Teníamos al amigo “mango kamikaze”. Era ese mango que permitía que lo lanzaras contra la mata para tumbar más mangos, así él terminara estrellado del otro lado de la calle. Era ese amigo que recibía la llamada de tus papás o de tu pareja, cuando estabas en una travesura, para siempre decirles: “Sí, él está aquí conmigo, pero ahorita está en el baño”.
Nunca faltaba el amigo “mango verde”. Era el amigo que por sí solo era antipático, pero una vez le echabas sal y adobo, se convertía en el alma de la fiesta. Básicamente era como el genio de Aladino. Al destapar la botella, salía a relucir en todo su esplendor.
También estaba el amigo “mango podrido”. Se caracterizaba por su aura compuesta de moscas, su olor a licor de mango y porque siempre estaba empotrado ahí, en el patio de la casa. Era ese amigo que llegaba a una fiesta de tu familia y amanecía al otro día, acostado en un sofá, borracho y oliendo tanto a cigarro, que parecía un salón de bingo ambulante.

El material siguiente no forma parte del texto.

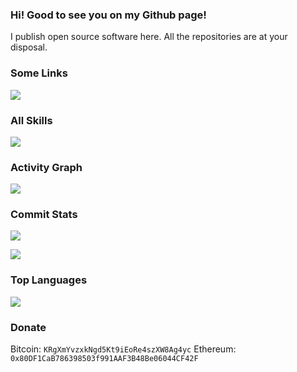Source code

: ###   Hi! Good to see you on my Github page!

I publish open source software here. All the repositories are at your disposal.

###   Some Links

[![](https://img.shields.io/badge/Github-black?style=flat-square&logo=github&logoColor=white)](https://github.com/IteratingSystem/)


###   All Skills

![](https://skillicons.dev/icons?perline=15&i=github,git,vscode,idea,vim,js,ts,html,css,c,bootstrap,jquery,nodejs,python,java,vue,spring,nextjs,maven,redis,mysql,fastapi,linux,docker,nginx,eclipse)

###   Activity Graph

![](https://activity-graph.herokuapp.com/graph?username=IteratingSystem&bg_color=1c1917&color=ffffff&line=216E39&point=32C15F&area_color=1c1917&area=true&hide_border=true&custom_title=GitHub%20Commits%20Graph)

###   Commit Stats

![](https://github-readme-stats.vercel.app/api?username=IteratingSystemX&count_private=true&show_icons=true&theme=radical&show_owner=true)

![](https://github-profile-trophy.vercel.app/?username=IteratingSystemX&theme=radical&row=1)

###   Top Languages

![](https://github-readme-stats.vercel.app/api/top-langs/?username=IteratingSystemX&layout=compact&theme=dark)

###   Donate
  Bitcoin: `KRgXmYvzxkNgd5Kt9iEoRe4szXW8Ag4yc`
  Ethereum: `0x80DF1CaB786398503f991AAF3B48Be06044CF42F`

Contaba uno con el amigo “mango de nevera”. Era ése que uno dejaba olvidado en la nevera, no lo miraba, no lo tocaba y dos semanas después, seguía ahí… conservadito y esperando que uno lo sacara. Básicamente era como los actores de las películas de acción. Aunque la academia siempre los ignore, todos sabemos que son los mejores.
Teníamos al amigo “mango de hilacha”. Ése que, por más que buscaras desprenderte de él, siempre se aferraba a ti, dejándote evidencias en todos lados. Básicamente es el amigo al que nunca le contestas el teléfono por una sola razón: cuando habla, no se quiere despedir.
Estaba el amigo “mango suculento”. Se trataba de ese amigo o amiga que vivía mostrándole la pepa a todo el mundo. Lo bueno es que luego nos divertía por horas contándonos quién se lo había comido.
Aunque nunca estaba de más el amigo “mango comprado”. Porque en un país como Venezuela -donde se consiguen mangos gratis donde sea- era ese amigo demasiado vivo que lograba venderle un mango a cualquiera o ese amigo tan “caído de la mata”, que terminaba pagando por un mango aun viviendo en Venezuela.
Quienes emigramos, recordamos cuando en algún momento fuimos uno de estos mangos. Ahora, en cambio, somos mangos de exportación, exhibidos fríos y solos en el anaquel de algún supermercado extranjero; buscando que nuestra existencia se limite a una relación comercial con alguien. Aunque cuando nos prueban, se sorprenden de ese gran sabor que siempre tenemos concentrado en un solo objetivo: volver a ser un mango más de ese patio llamado Venezuela.